|
Share trader Tom Holler reacts on the opening course as he sits behind his trading terminal at the Frankfurt stock exchange, October 10, 2008. [Agencies]
|
An overnight carnage on Wall Street sparked another round of massive stock sell-off in Asia and Europe, sending key indices in Japan, Britain and Germany down as much as 10 percent.
Asian and European investors awoke to news that the Dow Jones Industrial Average in the United States dived 679 points Thursday to extend its losses so far this week to an awesome 17 percent.
The steep losses spooked equity holders, who in a knee-jerk reaction, jumped on a selling-spree at the opening bell.
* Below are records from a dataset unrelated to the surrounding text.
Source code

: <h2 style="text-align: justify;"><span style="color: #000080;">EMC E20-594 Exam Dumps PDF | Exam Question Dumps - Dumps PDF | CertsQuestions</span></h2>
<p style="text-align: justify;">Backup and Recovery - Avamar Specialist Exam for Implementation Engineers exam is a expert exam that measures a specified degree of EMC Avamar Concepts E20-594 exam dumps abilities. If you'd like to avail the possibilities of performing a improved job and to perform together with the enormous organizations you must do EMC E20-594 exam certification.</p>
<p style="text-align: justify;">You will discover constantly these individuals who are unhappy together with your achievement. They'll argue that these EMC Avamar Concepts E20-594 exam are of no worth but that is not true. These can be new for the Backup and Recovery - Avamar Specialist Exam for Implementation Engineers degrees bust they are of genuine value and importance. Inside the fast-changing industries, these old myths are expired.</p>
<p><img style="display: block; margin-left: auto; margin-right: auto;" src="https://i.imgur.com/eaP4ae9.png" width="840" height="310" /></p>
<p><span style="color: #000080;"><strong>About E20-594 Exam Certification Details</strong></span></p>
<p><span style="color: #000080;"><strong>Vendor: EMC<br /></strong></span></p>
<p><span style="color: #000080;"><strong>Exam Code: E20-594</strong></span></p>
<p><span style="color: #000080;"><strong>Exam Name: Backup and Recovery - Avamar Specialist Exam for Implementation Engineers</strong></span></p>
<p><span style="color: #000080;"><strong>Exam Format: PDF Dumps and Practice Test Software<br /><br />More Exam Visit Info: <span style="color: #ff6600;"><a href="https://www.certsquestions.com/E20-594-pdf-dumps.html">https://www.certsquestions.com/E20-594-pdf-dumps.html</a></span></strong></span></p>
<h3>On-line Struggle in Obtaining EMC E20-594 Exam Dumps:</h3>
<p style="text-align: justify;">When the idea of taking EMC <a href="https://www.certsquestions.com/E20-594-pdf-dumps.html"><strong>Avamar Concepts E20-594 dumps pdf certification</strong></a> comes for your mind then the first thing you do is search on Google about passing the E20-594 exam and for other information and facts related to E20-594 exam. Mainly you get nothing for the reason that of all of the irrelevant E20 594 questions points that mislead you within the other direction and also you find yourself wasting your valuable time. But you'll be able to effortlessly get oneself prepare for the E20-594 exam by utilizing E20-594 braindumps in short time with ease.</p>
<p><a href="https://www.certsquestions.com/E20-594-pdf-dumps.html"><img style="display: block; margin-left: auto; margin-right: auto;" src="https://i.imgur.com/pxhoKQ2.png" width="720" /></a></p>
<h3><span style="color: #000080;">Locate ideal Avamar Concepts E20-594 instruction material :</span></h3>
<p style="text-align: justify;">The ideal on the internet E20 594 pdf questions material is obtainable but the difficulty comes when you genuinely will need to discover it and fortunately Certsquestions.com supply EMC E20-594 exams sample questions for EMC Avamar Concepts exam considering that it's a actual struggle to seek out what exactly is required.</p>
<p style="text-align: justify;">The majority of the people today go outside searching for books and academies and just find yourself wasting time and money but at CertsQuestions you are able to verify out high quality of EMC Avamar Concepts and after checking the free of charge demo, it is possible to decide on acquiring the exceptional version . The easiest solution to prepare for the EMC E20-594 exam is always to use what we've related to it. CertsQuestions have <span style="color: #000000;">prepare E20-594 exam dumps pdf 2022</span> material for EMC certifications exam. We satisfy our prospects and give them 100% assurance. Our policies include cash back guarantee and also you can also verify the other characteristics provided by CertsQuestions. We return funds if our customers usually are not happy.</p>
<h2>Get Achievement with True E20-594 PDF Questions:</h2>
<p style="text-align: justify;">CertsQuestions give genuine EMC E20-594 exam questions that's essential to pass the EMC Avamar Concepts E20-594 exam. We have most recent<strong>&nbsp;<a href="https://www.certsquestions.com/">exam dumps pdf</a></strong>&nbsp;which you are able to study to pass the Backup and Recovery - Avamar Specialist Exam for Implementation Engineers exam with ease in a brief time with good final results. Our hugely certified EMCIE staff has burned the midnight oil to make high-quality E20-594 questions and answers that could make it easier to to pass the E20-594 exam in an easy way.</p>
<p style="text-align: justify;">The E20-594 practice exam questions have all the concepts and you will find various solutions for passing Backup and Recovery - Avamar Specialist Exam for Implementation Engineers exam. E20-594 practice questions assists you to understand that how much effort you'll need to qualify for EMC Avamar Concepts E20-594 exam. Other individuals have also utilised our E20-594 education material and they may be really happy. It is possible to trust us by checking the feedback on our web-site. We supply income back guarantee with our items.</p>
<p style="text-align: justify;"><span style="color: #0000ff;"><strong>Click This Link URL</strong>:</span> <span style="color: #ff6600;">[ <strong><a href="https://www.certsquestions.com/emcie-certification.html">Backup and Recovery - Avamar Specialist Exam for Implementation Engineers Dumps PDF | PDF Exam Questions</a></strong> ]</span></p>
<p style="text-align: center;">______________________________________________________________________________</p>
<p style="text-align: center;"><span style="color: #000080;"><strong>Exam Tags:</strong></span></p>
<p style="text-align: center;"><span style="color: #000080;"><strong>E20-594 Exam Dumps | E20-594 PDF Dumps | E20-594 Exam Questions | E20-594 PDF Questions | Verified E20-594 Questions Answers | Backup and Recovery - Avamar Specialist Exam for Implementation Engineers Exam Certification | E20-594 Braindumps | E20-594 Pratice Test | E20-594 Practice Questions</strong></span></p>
Within minutes of trading, Japan's benchmark Nikkei 225 stock average fell more than 10 percent, Korean stocks dropped 9 percent and the Hang Seng Index of Hong Kong declined more than 7 percent.
Several hours later in Europe, the FTSE 100 Index of England and Germany's DAX index fell as much as 10.2 percent shortly after trading started, while France's CAC 40 index witnessed the biggest fall since 1987, diving 9 percent.
The Shanghai market fared better, but sell-off pressure was heavy. The benchmark Shanghai Composite Index opened 3.8 percent lower at 1,995.96 points, breaching the psychologically important level of 2,000 points, which was significant to both regulators and investors. Two days after the mark was broken through last time, the State Council cut stock trading tax and promise share buybacks, sparking a huge rally.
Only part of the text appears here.